Contrary to popular opinion regarding the bullfight, it is not the bull that becomes enraged by the waving of the red cape, but the cow. What infuriates the bull is being mistaken for a cow. Harry loved this joke. It spoke to him. Summed up life and yet seemed like secret wisdom. He imagined a conspiracy of grizzled, joyless ancient Spaniards. Those corrupt perverts, leaders of their own desperately sick military industrial complex, bent on preserving a convoluted tapestry of lies in order to shore up a dilapidated patriarchal oligarchy.

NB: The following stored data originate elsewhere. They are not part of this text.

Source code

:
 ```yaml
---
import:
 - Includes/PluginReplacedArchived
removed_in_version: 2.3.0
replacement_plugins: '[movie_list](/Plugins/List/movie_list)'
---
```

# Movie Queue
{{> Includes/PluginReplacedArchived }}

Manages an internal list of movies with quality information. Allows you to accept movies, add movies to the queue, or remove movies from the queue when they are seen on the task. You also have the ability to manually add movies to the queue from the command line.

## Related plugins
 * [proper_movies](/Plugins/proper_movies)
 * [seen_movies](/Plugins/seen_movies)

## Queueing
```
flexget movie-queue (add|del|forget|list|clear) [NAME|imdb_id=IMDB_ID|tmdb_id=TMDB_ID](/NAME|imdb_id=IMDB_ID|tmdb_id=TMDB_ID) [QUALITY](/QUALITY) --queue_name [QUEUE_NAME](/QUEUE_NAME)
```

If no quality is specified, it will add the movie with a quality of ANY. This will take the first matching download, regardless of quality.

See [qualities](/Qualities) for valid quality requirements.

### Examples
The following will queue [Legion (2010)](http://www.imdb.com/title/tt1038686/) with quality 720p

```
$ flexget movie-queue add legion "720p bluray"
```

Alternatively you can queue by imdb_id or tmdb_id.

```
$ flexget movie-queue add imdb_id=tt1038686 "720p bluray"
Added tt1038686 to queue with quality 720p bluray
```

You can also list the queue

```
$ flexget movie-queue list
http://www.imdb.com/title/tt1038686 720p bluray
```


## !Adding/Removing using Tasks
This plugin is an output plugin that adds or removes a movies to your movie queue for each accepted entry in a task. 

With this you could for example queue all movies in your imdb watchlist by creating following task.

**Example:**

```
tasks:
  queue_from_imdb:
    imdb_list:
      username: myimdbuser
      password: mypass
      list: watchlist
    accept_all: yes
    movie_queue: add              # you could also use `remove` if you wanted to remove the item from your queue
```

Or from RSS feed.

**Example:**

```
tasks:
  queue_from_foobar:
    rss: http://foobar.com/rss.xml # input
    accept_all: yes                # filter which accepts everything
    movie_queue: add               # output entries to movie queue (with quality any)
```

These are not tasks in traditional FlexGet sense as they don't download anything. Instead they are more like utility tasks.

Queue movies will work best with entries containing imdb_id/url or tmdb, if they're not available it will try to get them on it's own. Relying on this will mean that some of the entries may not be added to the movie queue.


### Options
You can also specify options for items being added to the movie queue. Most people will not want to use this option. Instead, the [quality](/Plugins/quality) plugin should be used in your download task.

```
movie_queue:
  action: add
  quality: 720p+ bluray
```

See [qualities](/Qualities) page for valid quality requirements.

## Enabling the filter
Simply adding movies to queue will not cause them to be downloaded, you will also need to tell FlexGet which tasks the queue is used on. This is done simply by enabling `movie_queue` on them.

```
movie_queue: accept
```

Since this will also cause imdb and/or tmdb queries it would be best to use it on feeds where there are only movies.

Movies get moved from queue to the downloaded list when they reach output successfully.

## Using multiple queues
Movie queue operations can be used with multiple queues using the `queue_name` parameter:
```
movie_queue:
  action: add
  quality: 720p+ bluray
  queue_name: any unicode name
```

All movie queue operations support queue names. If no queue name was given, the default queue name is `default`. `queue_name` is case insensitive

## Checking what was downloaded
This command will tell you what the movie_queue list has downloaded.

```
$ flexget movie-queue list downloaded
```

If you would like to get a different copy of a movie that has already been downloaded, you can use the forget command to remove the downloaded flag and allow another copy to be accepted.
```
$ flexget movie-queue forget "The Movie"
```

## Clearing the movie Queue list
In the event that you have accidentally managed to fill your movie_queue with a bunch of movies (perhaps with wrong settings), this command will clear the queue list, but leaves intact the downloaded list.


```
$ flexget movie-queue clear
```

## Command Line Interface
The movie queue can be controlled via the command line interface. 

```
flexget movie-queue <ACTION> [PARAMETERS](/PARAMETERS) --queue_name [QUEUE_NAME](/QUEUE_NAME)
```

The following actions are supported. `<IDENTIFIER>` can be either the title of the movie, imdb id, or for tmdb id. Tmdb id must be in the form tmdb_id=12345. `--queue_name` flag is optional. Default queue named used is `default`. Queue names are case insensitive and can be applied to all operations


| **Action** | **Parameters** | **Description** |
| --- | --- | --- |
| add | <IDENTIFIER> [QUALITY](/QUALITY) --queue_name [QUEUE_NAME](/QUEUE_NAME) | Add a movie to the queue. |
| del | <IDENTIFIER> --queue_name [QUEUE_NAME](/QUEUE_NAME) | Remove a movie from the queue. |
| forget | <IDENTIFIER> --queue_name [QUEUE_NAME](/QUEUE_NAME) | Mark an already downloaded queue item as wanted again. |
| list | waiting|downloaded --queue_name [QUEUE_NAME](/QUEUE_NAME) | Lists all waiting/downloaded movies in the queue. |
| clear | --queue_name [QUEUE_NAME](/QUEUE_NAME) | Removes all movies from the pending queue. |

Somehow their secret has been preserved, even allowed to flourish within a rigidly stratified society constantly attended to by armies of brainwashed masses, have-nots who in their every waking moment unthinkingly reinforce its archaic codes. Oh, the irony! That the very essence of maleness, the massive, savage, utterly dignified and heroic black Spanish bull should be sacrificed in a ritual of humiliation which has as its very core the repudiation of maleness itself! And this is masked by a vast, repugnant deception of an entire nation. And these bulls, each and every one sleekly obsidian in their own bovine perspiration of utter steadfastness, fight this injustice to the death, unshaken in this, their final, existential conflict of the purest essence: personal identity! Assertion of their primal maleness! That which should be glorified but instead is tragically snuffed out every weekend for the edification of grunting peasant truck-drivers as they stuff their faces with spicy beef and wash down said beef with hideously colored sodas. To Harry it was like betting against the home team… and winning! And winning and winning, year after year, generations of insanity yielding untold countless billions of pesetas. The Generals knew, the Captains of Industry knew, the Pope knows for sure, look at him smiling! Sweet merciful Christ, THEY ALL NEED TO DIE!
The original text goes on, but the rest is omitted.